▶ **PROBLEM**
Go through the data below and return each line containing the word "which".

(RECORDS FOR THIS EXERCISE)

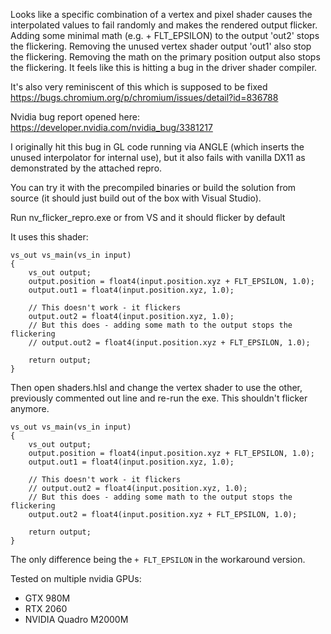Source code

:Looks like a specific combination of a vertex and pixel shader causes the interpolated values to fail randomly and makes the rendered output flicker. Adding some minimal math (e.g. + FLT_EPSILON) to the output 'out2' stops the flickering. Removing the unused vertex shader output 'out1' also stop the flickering. Removing the math on the primary position output also stops the flickering. It feels like this is hitting a bug in the driver shader compiler.

It's also very reminiscent of this which is supposed to be fixed
https://bugs.chromium.org/p/chromium/issues/detail?id=836788

Nvidia bug report opened here:
https://developer.nvidia.com/nvidia_bug/3381217

I originally hit this bug in GL code running via ANGLE (which inserts the unused interpolator for internal use), but it also fails with vanilla DX11 as demonstrated by the attached repro.

You can try it with the precompiled binaries or build the solution from source (it should just build out of the box with Visual Studio).

Run nv_flicker_repro.exe or from VS and it should flicker by default

It uses this shader:

    vs_out vs_main(vs_in input)
    {
        vs_out output;
        output.position = float4(input.position.xyz + FLT_EPSILON, 1.0);
        output.out1 = float4(input.position.xyz, 1.0);
        
        // This doesn't work - it flickers
        output.out2 = float4(input.position.xyz, 1.0);
        // But this does - adding some math to the output stops the flickering 
        // output.out2 = float4(input.position.xyz + FLT_EPSILON, 1.0);
    
        return output;
    }

Then open shaders.hlsl and change the vertex shader to use the other, previously commented out line and re-run the exe.
This shouldn't flicker anymore.

    vs_out vs_main(vs_in input)
    {
        vs_out output;
        output.position = float4(input.position.xyz + FLT_EPSILON, 1.0);
        output.out1 = float4(input.position.xyz, 1.0);
        
        // This doesn't work - it flickers
        // output.out2 = float4(input.position.xyz, 1.0);
        // But this does - adding some math to the output stops the flickering 
        output.out2 = float4(input.position.xyz + FLT_EPSILON, 1.0);
    
        return output;
    }

The only difference being the `+ FLT_EPSILON` in the workaround version.

Tested on multiple nvidia GPUs:
- GTX 980M
- RTX 2060
- NVIDIA Quadro M2000M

(End RECORDS FOR THIS EXERCISE)

▶ **SOLUTION BELOW**
It's also very reminiscent of this which is supposed to be fixed
I originally hit this bug in GL code running via ANGLE (which inserts the unused interpolator for internal use), but it also fails with vanilla DX11 as demonstrated by the attached repro.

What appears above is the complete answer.